Limbic-predominant age-related TDP-43 encephalopathy neuropathologic change and microvascular pathologies in community-dwelling older persons

Limbic-predominant age-related transactive response DNA-binding protein 43 (TDP-43) encephalopathy neuropathologic change (LATE-NC) and microvascular pathologies, including microinfarcts, cerebral amyloid angiopathy (CAA), and arteriolosclerosis are common in old age. A relationship between LATE-NC and arteriolosclerosis has been reported in some but not all studies. The objectives of this study were to investigate the frequency of co-occurring LATE-NC and microvascular pathologies and test the hypothesis that arteriolosclerosis, specifically, is related to LATE-NC in brains from community-dwelling older persons.
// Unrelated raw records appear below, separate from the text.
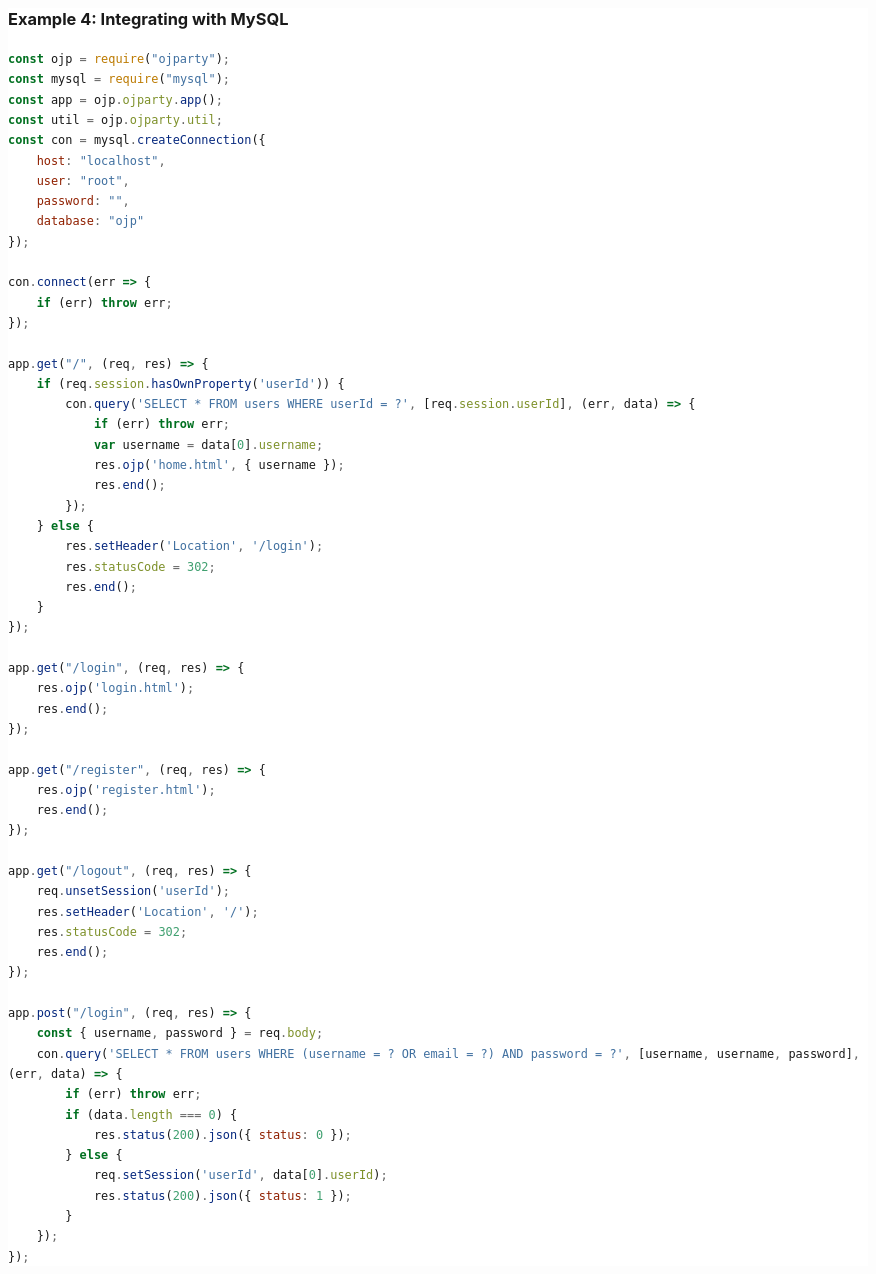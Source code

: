 ### Example 4: Integrating with MySQL
```javascript
const ojp = require("ojparty");
const mysql = require("mysql");
const app = ojp.ojparty.app();
const util = ojp.ojparty.util;
const con = mysql.createConnection({
    host: "localhost",
    user: "root",
    password: "",
    database: "ojp"
});

con.connect(err => {
    if (err) throw err;
});

app.get("/", (req, res) => {
    if (req.session.hasOwnProperty('userId')) {
        con.query('SELECT * FROM users WHERE userId = ?', [req.session.userId], (err, data) => {
            if (err) throw err;
            var username = data[0].username;
            res.ojp('home.html', { username });
            res.end();
        });
    } else {
        res.setHeader('Location', '/login');
        res.statusCode = 302;
        res.end();
    }
});

app.get("/login", (req, res) => {
    res.ojp('login.html');
    res.end();
});

app.get("/register", (req, res) => {
    res.ojp('register.html');
    res.end();
});

app.get("/logout", (req, res) => {
    req.unsetSession('userId');
    res.setHeader('Location', '/');
    res.statusCode = 302;
    res.end();
});

app.post("/login", (req, res) => {
    const { username, password } = req.body;
    con.query('SELECT * FROM users WHERE (username = ? OR email = ?) AND password = ?', [username, username, password], (err, data) => {
        if (err) throw err;
        if (data.length === 0) {
            res.status(200).json({ status: 0 });
        } else {
            req.setSession('userId', data[0].userId);
            res.status(200).json({ status: 1 });
        }
    });
});

```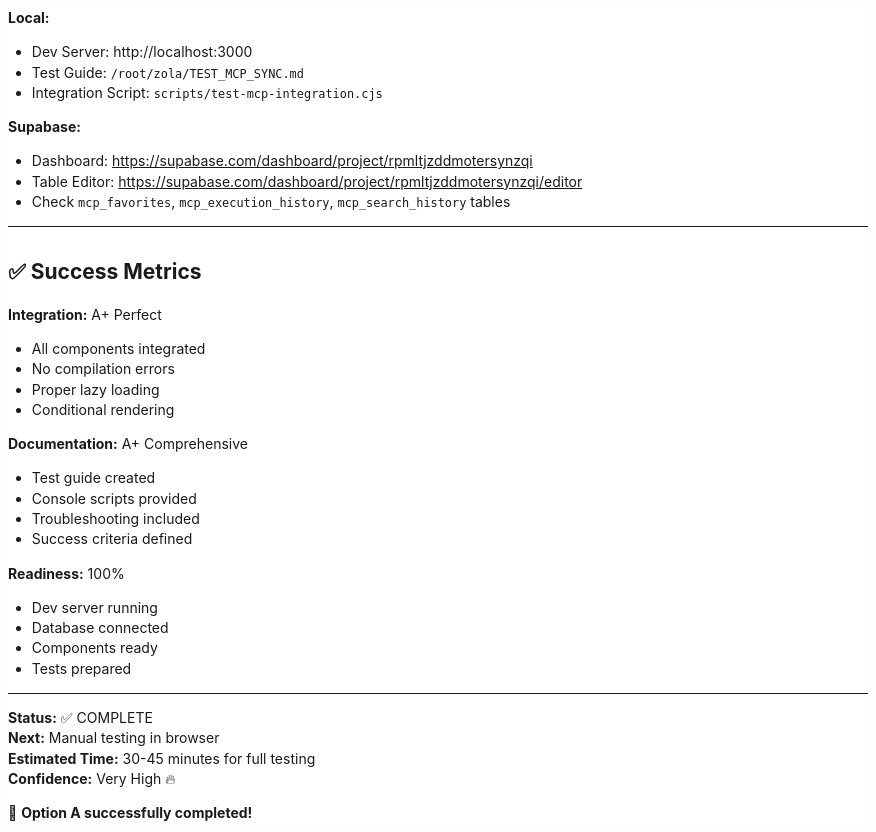 **Local:**
- Dev Server: http://localhost:3000
- Test Guide: `/root/zola/TEST_MCP_SYNC.md`
- Integration Script: `scripts/test-mcp-integration.cjs`

**Supabase:**
- Dashboard: https://supabase.com/dashboard/project/rpmltjzddmotersynzqi
- Table Editor: https://supabase.com/dashboard/project/rpmltjzddmotersynzqi/editor
- Check `mcp_favorites`, `mcp_execution_history`, `mcp_search_history` tables

---

## ✅ Success Metrics

**Integration:** A+ Perfect  
- All components integrated
- No compilation errors
- Proper lazy loading
- Conditional rendering

**Documentation:** A+ Comprehensive  
- Test guide created
- Console scripts provided
- Troubleshooting included
- Success criteria defined

**Readiness:** 100%  
- Dev server running
- Database connected
- Components ready
- Tests prepared

---

**Status:** ✅ COMPLETE  
**Next:** Manual testing in browser  
**Estimated Time:** 30-45 minutes for full testing  
**Confidence:** Very High 🔥

🎉 **Option A successfully completed!**
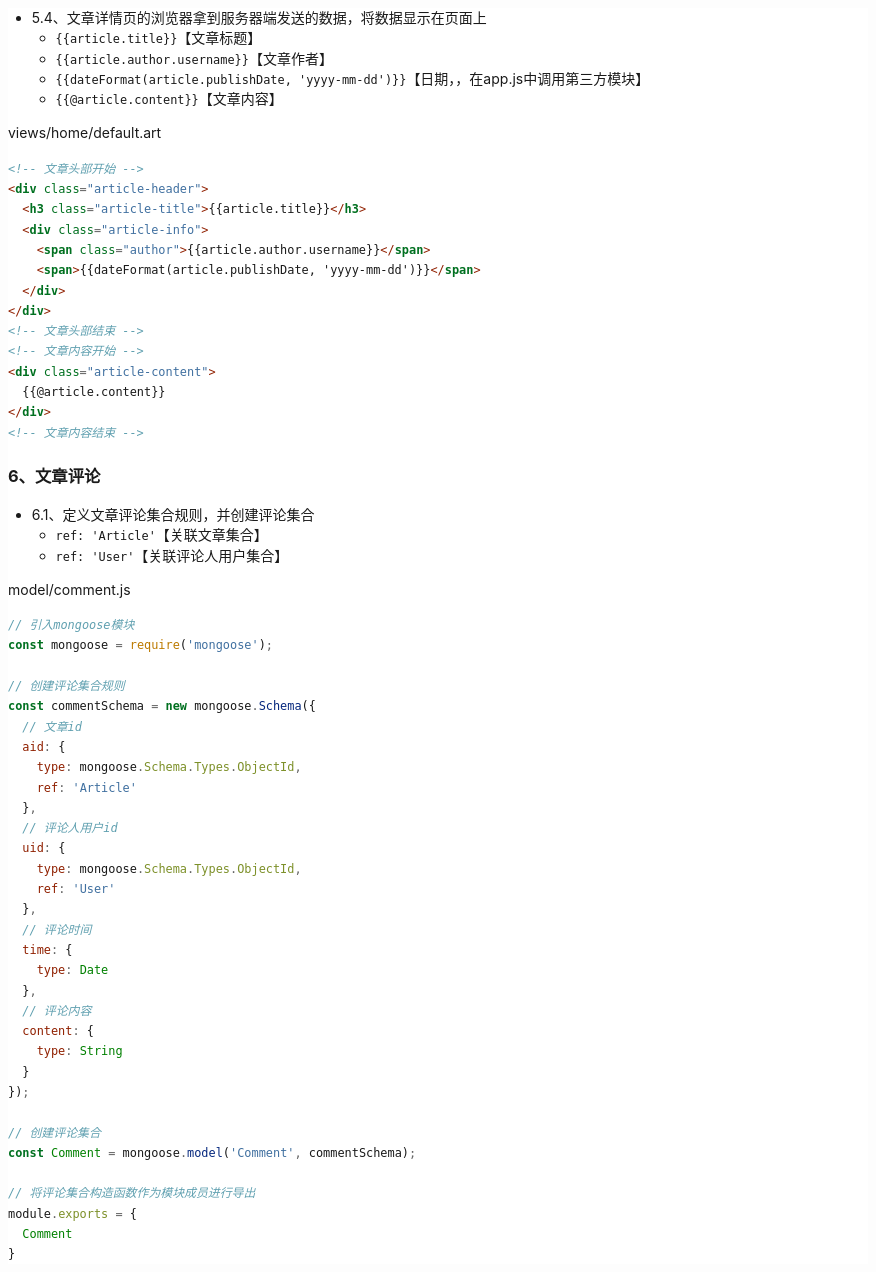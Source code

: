 - 5.4、文章详情页的浏览器拿到服务器端发送的数据，将数据显示在页面上
  - `{{article.title}}`【文章标题】
  - `{{article.author.username}}`【文章作者】
  - `{{dateFormat(article.publishDate, 'yyyy-mm-dd')}}`【日期，，在app.js中调用第三方模块】
  - `{{@article.content}}`【文章内容】

views/home/default.art

```html
<!-- 文章头部开始 -->
<div class="article-header">
  <h3 class="article-title">{{article.title}}</h3>
  <div class="article-info">
    <span class="author">{{article.author.username}}</span>
    <span>{{dateFormat(article.publishDate, 'yyyy-mm-dd')}}</span>
  </div>
</div>
<!-- 文章头部结束 -->
<!-- 文章内容开始 -->
<div class="article-content">
  {{@article.content}}
</div>
<!-- 文章内容结束 -->
```

### 6、文章评论

- 6.1、定义文章评论集合规则，并创建评论集合
  - `ref: 'Article'`【关联文章集合】
  - `ref: 'User'`【关联评论人用户集合】

model/comment.js

```js
// 引入mongoose模块
const mongoose = require('mongoose');

// 创建评论集合规则
const commentSchema = new mongoose.Schema({
  // 文章id
  aid: {
    type: mongoose.Schema.Types.ObjectId,
    ref: 'Article'
  },
  // 评论人用户id
  uid: {
    type: mongoose.Schema.Types.ObjectId,
    ref: 'User'
  },
  // 评论时间
  time: {
    type: Date
  },
  // 评论内容
  content: {
    type: String
  }
});

// 创建评论集合
const Comment = mongoose.model('Comment', commentSchema);

// 将评论集合构造函数作为模块成员进行导出
module.exports = {
  Comment
}
```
Analyses included 749 deceased participants with completed data on LATE-NC and microvascular pathology from 3 longitudinal clinical pathologic studies of aging. Given the specific interest in arteriolosclerosis, we expanded the examination of arteriolosclerosis to include not only the basal ganglia but also two additional white matter regions from anterior and posterior watershed territories. Ordinal logistic regression models examined the association of microvascular pathology with LATE-NC. LATE-NC was present in 409 (54.6%) decedents, of which 354 (86.5%) had one or multiple microvascular pathologies including 132 (32.3%) with moderate-severe arteriolosclerosis in basal ganglia, 195 (47.6%) in anterior watershed, and 144 (35.2%) in posterior watershed; 170 (41.5%) with moderate-severe CAA, and 150 (36.6%) with microinfarcts. In logistic regression models, only posterior watershed arteriolosclerosis, but not other regions of arteriolosclerosis was associated with a higher odds of more advanced LATE-NC stages (Odds Ratio = 1.12; 95% Confidence Interval = 1.01-1.25) after controlling for demographics, AD, and other age-related pathologies. Capillary CAA, but not the severity of CAA was associated with an increased odds of LATE-NC burden (Odds Ratio = 1.71; 95% Confidence Interval = 1.13-2.58). Findings were unchanged in analyses controlling for APOE epsilon 4, vascular risk factors, or vascular diseases. These findings suggest that LATE-NC with microvascular pathology is a very common mixed pathology and small vessel disease pathology may contribute to LATE-NC in the aging brain.

Automated summary

The study found that LATE-NC is commonly associated with microvascular pathologies, particularly posterior watershed arteriolosclerosis. This suggests that small vessel disease pathology may play a role in the development of LATE-NC in the aging brain.